Il bene diverso e consolante della Messa in televisione
martedì 10 marzo 2020

Caro direttore,

è un fenomeno quasi del tutto nuovo quello che sta capitando e anche i riti religiosi subiscono il contagio dell’effetto coronavirus. La chiusura dei luoghi di culto e la sospensione delle celebrazioni liturgiche riportano in auge il problema dei riti in tv. La questione è contrastante. Sappiamo che esistono documenti ecclesiali che “sostengono” tale possibilità, vedere in tv il rito della Messa. La cosa nasce quasi esclusivamente per favorire anziani e ammalati impossibilitati a partecipare fisicamente-realmente al rito. I liturgisti sostengono che un rito visto in tv, quindi con l’esclusione del corpo e delle azioni sacramentali, non ha valore simbolico, ecclesiologico, di presenza-incontro con il mistero di Cristo. Sì perché, nella Messa cattolica c’è la presenza reale di Gesù. Se quella virtuale mass-mediale avesse lo stesso valore di quella celebrata in assemblea, non servirebbe più essere convocati e ritrovarsi. Bene l’invito a pregare in casa, individualmente o in famiglia. Ottimo riscoprire la lettura di un brano o di un libro biblico. C’è poi il silenzio, la meditazione, le azioni di carità e di fraternità. Ma la Messa in tv no. Al Signore si accede soprattutto con l’esserci realmente, come nei vangeli, “oggi sarò a casa tua”.

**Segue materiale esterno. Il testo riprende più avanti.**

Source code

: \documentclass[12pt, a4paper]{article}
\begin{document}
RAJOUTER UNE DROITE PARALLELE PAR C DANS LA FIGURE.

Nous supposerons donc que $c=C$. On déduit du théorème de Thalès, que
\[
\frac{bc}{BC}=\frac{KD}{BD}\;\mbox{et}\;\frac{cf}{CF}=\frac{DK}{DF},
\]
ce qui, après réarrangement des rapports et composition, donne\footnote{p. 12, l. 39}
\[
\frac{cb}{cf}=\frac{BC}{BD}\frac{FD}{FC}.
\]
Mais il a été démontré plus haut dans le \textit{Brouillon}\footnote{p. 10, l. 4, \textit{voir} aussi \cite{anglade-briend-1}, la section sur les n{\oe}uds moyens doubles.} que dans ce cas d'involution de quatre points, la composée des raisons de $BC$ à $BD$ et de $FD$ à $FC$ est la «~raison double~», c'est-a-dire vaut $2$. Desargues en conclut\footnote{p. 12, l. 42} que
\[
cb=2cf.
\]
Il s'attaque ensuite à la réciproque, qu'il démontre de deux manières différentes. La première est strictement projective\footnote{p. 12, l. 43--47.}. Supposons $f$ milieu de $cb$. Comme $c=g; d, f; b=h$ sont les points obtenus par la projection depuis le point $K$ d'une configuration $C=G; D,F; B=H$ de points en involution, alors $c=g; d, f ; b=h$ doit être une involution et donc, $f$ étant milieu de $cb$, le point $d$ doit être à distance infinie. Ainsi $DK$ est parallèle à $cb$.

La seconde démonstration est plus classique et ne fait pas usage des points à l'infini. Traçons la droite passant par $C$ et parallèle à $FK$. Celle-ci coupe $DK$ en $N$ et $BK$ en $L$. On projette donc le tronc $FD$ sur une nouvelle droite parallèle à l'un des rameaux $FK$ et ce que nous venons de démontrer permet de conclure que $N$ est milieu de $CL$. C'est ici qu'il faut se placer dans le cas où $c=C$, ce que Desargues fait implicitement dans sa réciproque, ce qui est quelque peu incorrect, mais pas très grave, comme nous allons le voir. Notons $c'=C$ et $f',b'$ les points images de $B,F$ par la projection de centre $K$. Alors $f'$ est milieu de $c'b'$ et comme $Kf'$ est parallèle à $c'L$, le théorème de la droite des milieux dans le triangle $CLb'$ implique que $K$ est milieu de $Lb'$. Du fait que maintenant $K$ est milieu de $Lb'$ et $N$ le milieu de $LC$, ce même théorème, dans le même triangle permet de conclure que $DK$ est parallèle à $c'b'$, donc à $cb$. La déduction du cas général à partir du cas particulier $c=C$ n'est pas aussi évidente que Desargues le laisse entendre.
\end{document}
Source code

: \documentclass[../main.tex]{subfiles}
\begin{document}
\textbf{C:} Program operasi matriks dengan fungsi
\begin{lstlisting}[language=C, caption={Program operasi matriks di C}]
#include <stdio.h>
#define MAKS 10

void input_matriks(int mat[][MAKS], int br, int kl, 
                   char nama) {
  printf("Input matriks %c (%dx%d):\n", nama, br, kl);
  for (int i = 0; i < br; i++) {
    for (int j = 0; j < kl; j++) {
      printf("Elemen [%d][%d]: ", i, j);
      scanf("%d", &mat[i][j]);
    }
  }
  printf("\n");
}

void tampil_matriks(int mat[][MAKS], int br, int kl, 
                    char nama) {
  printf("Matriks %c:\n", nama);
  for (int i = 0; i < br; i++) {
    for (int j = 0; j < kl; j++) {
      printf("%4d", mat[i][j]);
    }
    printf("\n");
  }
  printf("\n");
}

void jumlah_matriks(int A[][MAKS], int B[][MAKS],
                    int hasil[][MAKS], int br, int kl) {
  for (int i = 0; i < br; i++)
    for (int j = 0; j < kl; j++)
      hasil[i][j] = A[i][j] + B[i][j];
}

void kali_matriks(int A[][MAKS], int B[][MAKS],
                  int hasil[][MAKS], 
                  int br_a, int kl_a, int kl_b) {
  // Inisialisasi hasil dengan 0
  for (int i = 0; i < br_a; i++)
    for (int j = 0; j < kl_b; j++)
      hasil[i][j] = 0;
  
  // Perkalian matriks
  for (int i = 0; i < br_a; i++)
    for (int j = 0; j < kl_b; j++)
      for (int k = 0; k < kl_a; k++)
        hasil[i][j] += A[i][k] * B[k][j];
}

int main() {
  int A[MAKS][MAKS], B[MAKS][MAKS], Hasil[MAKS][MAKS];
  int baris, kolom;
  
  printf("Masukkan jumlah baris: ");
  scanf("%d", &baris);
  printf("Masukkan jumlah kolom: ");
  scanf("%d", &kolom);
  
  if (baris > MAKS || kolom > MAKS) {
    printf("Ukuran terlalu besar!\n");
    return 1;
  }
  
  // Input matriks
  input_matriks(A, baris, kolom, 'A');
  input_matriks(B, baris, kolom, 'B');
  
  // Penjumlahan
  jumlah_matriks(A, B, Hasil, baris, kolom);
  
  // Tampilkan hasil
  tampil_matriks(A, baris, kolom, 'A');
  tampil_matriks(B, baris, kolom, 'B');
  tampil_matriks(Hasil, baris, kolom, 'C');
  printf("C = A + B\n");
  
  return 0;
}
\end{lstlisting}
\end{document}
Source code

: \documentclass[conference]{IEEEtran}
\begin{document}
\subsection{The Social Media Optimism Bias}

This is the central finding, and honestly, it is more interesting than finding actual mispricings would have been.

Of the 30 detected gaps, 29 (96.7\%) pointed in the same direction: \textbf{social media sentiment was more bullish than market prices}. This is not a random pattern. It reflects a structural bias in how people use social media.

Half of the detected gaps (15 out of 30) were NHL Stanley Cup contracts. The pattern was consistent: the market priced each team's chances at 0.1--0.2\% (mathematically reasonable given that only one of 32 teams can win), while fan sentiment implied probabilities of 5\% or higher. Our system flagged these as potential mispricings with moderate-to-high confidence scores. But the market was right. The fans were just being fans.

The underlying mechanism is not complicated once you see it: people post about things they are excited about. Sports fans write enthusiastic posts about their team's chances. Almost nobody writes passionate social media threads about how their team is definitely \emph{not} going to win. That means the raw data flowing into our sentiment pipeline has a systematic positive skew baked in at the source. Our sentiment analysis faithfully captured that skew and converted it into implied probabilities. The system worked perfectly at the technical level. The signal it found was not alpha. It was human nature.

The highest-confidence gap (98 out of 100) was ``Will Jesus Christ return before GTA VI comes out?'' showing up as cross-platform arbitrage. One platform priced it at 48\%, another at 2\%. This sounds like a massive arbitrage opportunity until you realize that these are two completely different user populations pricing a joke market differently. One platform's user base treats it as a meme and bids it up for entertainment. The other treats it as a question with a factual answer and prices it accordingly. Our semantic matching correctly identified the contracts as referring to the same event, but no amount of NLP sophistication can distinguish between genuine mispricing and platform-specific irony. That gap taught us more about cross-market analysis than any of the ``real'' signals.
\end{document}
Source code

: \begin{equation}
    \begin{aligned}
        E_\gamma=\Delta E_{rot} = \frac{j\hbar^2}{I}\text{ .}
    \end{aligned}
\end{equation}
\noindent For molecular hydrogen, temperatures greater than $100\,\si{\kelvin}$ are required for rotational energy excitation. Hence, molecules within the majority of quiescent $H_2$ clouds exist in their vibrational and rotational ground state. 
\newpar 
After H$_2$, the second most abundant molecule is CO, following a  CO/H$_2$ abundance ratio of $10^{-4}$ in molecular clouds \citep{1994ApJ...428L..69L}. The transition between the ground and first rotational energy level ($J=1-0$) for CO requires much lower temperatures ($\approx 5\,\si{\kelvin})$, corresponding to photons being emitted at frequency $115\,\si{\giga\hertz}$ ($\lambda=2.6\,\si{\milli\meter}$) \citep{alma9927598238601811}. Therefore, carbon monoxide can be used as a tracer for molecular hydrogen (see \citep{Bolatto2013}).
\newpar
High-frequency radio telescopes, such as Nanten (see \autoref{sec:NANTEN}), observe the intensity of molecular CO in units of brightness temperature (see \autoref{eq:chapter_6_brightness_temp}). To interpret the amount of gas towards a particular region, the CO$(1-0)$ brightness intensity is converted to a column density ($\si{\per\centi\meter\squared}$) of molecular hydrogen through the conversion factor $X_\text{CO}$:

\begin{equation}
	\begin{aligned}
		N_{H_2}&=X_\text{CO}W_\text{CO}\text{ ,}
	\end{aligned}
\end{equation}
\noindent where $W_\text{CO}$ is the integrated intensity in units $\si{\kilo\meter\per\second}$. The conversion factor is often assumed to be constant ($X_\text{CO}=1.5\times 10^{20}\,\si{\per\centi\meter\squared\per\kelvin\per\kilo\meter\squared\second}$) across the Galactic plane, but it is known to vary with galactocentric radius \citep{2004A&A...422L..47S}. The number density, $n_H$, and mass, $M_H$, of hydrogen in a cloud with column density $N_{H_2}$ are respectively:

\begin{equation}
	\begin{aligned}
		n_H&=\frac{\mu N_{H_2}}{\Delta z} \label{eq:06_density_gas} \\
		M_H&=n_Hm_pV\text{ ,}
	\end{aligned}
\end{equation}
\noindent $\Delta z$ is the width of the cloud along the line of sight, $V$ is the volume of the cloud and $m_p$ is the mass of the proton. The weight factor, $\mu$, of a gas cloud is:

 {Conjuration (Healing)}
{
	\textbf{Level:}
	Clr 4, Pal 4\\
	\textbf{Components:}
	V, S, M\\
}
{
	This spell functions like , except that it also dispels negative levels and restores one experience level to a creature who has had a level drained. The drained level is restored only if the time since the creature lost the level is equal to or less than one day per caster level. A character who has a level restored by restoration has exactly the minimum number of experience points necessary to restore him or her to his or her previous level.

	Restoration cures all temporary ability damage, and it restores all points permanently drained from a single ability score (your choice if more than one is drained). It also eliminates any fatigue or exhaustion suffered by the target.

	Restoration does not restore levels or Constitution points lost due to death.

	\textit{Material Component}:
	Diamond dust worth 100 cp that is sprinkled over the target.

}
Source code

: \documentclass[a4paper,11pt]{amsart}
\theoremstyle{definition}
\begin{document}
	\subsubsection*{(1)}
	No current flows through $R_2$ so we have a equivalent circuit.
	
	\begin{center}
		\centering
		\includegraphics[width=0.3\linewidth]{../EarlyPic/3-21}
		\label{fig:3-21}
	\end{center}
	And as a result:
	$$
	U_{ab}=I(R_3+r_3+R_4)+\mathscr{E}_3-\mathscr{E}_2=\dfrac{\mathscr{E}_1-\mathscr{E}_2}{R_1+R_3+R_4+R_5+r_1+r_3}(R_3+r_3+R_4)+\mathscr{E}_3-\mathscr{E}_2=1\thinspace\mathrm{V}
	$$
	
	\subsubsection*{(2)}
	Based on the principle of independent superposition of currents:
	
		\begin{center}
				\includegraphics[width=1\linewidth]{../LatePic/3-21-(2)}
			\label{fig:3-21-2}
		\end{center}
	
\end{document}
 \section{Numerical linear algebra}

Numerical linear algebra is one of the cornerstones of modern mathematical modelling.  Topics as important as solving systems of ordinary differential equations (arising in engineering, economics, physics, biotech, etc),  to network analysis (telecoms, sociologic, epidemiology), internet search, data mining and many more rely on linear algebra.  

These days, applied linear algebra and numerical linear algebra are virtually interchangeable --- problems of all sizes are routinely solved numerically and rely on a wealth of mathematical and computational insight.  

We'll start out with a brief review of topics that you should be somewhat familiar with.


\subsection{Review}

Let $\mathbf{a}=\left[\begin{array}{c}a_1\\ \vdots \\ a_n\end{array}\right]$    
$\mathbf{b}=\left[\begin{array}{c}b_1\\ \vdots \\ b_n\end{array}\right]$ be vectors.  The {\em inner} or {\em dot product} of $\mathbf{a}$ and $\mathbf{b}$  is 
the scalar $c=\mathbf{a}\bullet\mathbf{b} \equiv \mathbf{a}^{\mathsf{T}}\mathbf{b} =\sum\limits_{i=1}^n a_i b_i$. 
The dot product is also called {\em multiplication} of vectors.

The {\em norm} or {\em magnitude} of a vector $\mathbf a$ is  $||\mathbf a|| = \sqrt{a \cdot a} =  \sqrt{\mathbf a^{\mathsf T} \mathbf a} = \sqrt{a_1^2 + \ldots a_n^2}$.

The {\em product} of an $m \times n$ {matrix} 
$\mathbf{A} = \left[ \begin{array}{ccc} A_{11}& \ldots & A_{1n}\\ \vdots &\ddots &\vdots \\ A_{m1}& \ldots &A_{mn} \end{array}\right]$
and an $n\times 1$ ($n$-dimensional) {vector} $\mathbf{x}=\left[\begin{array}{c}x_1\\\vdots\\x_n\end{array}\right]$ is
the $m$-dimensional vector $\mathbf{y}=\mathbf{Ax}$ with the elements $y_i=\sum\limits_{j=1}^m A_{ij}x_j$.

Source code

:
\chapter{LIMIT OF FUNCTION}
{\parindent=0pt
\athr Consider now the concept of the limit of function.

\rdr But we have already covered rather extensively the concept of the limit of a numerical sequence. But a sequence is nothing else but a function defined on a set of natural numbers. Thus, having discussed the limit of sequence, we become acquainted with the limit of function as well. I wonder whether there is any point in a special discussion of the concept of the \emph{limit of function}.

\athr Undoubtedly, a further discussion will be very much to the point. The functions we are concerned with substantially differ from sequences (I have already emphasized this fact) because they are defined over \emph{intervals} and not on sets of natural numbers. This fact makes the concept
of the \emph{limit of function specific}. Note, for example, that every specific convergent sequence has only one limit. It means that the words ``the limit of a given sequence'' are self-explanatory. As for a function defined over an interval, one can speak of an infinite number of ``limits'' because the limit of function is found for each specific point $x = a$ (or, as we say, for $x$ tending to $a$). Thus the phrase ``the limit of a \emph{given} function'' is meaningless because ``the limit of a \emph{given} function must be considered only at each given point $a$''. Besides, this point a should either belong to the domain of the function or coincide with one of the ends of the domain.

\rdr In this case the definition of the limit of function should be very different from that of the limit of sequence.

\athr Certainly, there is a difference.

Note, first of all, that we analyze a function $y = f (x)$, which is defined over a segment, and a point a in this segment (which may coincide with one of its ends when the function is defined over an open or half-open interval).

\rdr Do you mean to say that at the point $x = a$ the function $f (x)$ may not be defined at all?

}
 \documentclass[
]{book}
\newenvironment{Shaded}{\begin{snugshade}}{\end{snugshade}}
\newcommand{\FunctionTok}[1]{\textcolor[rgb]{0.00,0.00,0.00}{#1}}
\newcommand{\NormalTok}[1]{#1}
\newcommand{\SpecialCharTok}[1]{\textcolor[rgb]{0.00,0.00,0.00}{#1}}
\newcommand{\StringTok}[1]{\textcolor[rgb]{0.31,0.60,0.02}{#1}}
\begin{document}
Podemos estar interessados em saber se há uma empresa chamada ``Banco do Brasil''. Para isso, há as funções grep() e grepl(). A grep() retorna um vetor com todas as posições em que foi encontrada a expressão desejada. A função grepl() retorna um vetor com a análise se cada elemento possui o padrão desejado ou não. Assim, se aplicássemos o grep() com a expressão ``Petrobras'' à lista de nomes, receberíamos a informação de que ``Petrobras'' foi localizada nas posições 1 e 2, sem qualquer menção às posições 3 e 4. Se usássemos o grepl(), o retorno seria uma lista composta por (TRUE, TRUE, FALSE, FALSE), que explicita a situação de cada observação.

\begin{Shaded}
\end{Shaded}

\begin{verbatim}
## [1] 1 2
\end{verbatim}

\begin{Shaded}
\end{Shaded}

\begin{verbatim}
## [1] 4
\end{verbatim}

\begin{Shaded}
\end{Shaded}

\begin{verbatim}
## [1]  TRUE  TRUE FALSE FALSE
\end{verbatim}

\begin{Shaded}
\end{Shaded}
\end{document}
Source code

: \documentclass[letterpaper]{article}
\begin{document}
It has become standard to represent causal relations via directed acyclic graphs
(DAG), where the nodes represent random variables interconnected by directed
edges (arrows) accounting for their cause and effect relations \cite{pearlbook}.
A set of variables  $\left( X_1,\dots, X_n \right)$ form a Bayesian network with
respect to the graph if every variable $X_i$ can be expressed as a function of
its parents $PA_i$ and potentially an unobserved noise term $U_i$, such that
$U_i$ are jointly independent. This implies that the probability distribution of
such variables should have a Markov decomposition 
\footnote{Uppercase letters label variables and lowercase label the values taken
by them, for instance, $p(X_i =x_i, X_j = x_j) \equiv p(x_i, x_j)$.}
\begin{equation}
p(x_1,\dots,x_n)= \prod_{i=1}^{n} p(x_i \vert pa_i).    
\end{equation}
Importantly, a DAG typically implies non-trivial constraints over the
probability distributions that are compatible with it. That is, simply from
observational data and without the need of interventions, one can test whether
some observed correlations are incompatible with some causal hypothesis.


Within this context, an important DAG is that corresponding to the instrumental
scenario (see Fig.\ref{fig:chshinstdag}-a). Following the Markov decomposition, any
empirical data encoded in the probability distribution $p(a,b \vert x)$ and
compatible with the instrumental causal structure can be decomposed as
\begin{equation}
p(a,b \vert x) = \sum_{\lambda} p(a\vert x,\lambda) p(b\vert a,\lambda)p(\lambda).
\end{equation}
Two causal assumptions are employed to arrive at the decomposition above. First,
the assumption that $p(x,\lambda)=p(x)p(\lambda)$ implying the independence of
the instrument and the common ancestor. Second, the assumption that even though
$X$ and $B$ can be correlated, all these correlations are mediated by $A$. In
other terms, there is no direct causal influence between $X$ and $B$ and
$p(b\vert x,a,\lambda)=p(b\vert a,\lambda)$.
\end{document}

Sergio Benetti Dueville (Vi)


Il valore della Messa partecipata direttamente, vissuta come comunità cristiana riunita in assemblea alla presenza reale di Cristo, è chiaro, caro professore. E, tra noi cattolici, anche chi non ha scienza sufficiente lo sa per esperienza viva. Proprio per questo, arrivo a dire, anche il bene diverso ma autentico della consolazione rappresentata della Messa trasmessa per tv, per radio o via internet va apprezzato a fondo. E non per nulla la Chiesa esperta delle cose di Dio e delle cose umane la propone, sostiene e propaga nelle diverse forme che conosciamo da decenni e sino a quest’oggi malato e di sofferto e sofferente «digiuno eucaristico». La Messa in tv (e non solo), insomma, sì. Nell’attesa fiduciosa di costruire responsabilmente, con carità reciproca, il tempo per tornare a viverla pienamente.